WHAT THE EXERCISE ASKS> Which lines in the records below contain the word "usando"? Report each of them.

Start of Block

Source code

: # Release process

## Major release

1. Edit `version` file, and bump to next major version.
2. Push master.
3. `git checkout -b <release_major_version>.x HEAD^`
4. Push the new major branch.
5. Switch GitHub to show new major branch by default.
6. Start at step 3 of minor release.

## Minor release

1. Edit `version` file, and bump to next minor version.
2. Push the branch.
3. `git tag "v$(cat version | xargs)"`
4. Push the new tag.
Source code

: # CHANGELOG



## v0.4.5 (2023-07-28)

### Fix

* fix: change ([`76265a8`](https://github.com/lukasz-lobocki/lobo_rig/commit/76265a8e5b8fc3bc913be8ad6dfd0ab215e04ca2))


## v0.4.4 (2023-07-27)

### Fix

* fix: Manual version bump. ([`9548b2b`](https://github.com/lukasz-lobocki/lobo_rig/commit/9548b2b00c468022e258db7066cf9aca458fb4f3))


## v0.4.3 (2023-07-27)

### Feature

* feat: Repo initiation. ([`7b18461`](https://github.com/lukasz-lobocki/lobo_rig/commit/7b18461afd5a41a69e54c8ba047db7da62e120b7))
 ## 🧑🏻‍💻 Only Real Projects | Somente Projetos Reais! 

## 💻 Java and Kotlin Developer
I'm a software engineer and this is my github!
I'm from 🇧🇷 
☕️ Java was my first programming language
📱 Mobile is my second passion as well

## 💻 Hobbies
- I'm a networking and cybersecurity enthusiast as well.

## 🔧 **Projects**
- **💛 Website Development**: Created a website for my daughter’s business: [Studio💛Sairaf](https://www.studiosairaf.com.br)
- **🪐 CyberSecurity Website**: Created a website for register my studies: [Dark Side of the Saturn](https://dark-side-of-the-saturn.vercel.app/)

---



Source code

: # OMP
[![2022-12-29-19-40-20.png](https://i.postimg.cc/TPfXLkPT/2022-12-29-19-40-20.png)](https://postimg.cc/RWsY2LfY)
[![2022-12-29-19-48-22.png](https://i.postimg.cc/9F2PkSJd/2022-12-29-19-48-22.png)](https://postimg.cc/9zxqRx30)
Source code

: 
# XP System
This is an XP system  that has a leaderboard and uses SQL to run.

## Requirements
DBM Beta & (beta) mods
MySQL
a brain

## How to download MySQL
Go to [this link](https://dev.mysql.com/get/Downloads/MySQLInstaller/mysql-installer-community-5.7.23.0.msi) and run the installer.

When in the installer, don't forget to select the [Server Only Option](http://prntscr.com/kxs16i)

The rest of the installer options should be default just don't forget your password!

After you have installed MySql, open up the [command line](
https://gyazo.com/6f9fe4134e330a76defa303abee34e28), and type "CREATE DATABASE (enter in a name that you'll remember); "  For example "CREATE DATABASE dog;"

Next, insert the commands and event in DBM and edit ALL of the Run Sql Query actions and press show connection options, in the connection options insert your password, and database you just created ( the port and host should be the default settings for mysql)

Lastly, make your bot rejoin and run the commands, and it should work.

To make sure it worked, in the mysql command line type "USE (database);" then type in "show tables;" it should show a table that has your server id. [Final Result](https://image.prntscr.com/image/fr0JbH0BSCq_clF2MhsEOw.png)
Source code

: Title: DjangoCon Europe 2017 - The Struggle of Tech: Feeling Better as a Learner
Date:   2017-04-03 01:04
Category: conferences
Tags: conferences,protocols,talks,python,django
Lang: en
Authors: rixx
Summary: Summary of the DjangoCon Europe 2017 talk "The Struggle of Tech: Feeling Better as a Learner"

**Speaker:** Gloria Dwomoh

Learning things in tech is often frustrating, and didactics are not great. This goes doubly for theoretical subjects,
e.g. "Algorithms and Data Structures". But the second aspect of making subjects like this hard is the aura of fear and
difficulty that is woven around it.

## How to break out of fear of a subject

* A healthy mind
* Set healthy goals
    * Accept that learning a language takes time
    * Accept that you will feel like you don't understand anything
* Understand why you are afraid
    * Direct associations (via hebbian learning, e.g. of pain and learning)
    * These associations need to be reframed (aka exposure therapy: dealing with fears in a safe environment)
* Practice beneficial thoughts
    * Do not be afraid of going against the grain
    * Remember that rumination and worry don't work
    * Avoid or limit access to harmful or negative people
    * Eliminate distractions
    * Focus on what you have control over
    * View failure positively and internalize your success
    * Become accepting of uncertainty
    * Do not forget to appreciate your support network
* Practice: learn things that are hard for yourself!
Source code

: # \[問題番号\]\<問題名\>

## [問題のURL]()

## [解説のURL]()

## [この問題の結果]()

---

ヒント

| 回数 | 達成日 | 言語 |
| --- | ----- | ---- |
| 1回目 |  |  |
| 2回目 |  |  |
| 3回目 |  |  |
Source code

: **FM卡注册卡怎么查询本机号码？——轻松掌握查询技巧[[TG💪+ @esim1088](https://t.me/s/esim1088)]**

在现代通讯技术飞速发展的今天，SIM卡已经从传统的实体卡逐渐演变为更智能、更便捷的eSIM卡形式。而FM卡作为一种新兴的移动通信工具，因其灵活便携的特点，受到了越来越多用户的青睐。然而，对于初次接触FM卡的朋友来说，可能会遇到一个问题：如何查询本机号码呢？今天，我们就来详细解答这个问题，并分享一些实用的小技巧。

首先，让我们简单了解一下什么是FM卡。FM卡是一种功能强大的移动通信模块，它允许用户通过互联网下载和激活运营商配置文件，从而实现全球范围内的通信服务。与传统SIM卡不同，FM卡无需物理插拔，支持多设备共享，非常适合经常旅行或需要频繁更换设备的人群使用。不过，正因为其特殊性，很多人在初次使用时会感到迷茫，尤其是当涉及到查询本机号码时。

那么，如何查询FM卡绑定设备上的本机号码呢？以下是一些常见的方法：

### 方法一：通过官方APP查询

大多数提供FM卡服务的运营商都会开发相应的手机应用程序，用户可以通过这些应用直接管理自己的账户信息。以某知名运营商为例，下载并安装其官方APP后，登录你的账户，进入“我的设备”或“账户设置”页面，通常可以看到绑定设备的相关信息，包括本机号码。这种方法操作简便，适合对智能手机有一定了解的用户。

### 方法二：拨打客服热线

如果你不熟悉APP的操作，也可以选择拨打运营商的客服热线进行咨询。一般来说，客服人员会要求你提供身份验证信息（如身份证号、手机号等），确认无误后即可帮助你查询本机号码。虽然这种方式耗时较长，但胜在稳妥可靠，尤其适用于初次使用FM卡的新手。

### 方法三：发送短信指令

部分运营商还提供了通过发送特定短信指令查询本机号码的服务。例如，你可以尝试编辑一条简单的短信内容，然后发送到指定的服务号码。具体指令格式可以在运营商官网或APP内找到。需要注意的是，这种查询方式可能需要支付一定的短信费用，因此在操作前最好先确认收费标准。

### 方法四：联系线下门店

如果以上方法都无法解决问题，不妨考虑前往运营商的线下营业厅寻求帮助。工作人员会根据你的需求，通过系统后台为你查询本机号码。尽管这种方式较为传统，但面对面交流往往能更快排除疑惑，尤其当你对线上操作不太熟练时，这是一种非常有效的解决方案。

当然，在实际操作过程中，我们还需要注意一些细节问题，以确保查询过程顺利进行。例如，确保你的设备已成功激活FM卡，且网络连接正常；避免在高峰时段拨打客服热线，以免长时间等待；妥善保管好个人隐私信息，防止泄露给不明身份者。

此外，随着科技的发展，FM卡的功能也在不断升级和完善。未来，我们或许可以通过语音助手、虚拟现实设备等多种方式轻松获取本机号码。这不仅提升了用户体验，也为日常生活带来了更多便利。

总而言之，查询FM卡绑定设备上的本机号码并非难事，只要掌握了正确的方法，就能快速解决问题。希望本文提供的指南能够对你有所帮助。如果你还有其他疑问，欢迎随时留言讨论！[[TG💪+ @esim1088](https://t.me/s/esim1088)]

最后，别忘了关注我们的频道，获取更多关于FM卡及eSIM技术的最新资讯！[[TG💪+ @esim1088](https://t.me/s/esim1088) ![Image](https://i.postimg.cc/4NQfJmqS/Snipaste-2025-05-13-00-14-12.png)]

End of Block
Start of Block

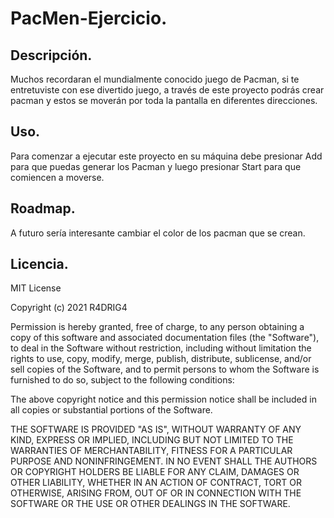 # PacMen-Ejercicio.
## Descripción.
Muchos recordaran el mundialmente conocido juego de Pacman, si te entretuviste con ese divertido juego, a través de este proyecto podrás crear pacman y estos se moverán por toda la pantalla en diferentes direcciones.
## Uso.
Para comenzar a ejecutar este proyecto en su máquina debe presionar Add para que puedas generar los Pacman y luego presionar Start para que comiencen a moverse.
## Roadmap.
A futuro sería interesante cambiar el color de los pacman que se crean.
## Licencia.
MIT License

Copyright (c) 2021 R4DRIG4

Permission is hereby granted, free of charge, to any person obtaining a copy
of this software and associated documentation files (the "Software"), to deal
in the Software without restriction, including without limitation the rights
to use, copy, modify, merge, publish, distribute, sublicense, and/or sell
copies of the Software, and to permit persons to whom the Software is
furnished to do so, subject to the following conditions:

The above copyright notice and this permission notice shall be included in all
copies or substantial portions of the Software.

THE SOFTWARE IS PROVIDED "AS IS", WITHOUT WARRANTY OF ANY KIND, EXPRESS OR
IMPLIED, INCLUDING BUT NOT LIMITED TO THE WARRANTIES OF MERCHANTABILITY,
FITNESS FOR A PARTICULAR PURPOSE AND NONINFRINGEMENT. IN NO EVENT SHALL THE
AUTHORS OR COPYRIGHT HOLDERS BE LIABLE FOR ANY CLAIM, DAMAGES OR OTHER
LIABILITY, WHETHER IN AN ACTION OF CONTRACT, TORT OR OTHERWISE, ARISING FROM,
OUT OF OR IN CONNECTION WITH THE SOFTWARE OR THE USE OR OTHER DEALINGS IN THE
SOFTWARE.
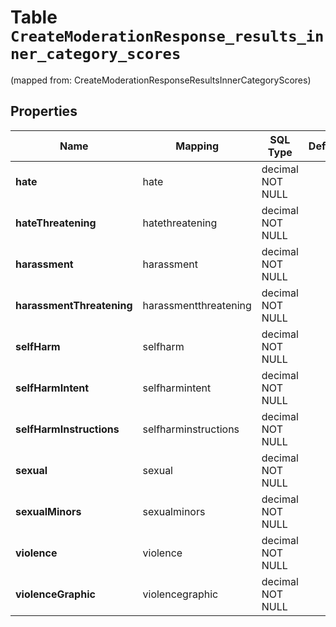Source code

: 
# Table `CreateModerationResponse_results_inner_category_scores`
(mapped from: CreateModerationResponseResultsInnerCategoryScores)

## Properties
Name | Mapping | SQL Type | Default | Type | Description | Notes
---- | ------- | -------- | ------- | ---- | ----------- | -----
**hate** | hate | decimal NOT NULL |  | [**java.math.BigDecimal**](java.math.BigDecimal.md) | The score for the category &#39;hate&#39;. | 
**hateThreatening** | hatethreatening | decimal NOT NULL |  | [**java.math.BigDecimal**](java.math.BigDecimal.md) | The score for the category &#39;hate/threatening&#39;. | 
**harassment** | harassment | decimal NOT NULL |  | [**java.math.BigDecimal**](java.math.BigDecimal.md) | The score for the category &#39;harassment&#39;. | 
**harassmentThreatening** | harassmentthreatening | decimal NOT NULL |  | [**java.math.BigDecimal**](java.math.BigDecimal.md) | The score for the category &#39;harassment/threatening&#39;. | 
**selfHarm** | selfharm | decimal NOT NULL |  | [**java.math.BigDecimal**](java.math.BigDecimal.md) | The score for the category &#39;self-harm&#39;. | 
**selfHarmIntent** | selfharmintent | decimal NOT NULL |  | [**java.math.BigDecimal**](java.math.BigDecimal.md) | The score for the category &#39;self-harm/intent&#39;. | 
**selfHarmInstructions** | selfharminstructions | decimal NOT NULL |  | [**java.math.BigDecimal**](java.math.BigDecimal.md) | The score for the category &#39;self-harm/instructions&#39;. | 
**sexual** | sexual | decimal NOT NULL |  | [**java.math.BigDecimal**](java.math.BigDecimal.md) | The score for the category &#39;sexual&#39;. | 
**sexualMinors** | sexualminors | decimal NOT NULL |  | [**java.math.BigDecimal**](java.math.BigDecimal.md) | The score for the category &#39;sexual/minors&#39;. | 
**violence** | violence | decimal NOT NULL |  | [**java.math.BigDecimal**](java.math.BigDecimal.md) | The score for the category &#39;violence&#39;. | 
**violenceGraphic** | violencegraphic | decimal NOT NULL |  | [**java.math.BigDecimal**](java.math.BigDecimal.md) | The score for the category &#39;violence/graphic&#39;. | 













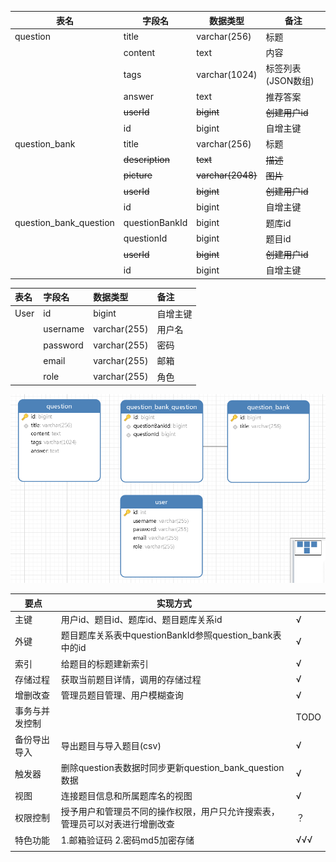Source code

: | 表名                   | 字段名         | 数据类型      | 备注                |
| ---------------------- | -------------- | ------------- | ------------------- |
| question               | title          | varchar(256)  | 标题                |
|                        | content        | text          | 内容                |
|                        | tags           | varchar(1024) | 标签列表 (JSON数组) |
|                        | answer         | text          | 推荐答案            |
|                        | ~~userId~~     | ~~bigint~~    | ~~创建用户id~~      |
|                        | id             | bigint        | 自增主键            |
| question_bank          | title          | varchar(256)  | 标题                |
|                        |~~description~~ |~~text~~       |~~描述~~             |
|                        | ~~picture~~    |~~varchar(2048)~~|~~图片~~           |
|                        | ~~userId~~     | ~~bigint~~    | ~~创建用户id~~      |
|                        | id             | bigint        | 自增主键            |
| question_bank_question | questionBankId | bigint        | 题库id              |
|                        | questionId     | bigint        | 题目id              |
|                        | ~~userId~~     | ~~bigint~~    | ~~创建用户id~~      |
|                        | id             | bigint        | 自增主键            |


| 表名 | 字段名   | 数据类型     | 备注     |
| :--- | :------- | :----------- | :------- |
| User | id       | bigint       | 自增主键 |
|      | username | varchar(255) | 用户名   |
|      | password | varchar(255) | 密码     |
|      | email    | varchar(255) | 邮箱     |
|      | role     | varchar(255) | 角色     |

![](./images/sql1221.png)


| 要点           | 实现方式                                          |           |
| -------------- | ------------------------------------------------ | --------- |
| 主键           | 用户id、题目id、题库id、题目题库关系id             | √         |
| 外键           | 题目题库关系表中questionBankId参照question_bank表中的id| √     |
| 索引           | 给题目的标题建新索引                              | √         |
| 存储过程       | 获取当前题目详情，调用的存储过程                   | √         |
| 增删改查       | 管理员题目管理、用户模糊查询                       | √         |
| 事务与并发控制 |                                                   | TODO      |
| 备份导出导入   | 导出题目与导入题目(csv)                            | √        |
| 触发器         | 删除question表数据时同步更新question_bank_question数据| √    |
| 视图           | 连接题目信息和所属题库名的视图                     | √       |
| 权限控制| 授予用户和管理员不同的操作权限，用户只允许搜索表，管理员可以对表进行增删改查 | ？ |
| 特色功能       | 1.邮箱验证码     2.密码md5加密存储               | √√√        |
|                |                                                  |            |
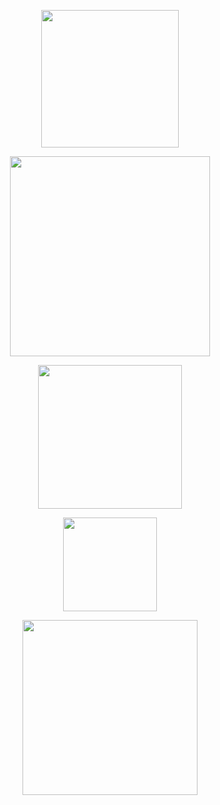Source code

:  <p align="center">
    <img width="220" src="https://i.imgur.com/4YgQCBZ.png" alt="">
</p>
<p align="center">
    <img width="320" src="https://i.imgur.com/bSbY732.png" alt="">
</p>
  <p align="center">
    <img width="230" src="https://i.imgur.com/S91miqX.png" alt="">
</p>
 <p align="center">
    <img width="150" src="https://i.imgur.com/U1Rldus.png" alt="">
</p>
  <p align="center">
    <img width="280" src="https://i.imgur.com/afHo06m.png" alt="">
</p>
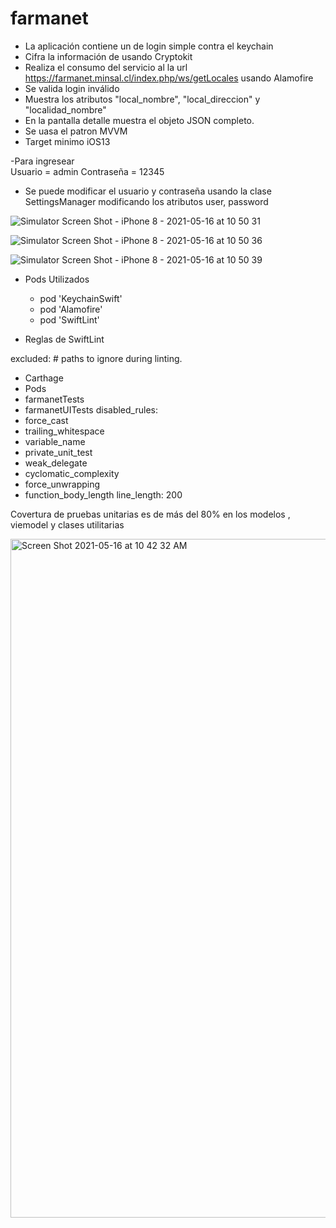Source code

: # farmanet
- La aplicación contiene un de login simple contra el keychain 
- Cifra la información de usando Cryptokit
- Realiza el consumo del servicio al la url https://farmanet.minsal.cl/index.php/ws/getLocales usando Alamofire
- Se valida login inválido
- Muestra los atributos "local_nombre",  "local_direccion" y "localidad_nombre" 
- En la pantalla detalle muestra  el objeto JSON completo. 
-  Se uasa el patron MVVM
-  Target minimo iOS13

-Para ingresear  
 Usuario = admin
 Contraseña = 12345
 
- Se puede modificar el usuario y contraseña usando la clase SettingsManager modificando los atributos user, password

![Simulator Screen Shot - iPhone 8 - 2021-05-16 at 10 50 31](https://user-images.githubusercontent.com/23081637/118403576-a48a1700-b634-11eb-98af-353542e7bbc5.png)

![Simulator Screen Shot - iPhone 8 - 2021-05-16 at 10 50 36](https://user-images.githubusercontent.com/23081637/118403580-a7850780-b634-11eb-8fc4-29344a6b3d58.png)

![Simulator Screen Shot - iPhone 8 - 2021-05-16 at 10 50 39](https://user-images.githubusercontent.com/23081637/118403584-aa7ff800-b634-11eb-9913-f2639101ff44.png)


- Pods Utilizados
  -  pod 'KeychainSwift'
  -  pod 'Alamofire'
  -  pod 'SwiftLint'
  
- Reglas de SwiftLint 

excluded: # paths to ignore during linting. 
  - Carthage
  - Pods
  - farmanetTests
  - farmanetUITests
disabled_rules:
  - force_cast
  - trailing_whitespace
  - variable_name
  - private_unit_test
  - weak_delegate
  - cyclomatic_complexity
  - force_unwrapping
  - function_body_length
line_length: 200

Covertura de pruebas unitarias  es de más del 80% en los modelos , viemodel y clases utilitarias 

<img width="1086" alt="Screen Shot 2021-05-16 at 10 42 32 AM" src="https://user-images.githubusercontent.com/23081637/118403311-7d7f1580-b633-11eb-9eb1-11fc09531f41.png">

End of Block

EXERCISE RESULT>
- Cifra la información de usando Cryptokit
- Realiza el consumo del servicio al la url https://farmanet.minsal.cl/index.php/ws/getLocales usando Alamofire
- Se puede modificar el usuario y contraseña usando la clase SettingsManager modificando los atributos user, password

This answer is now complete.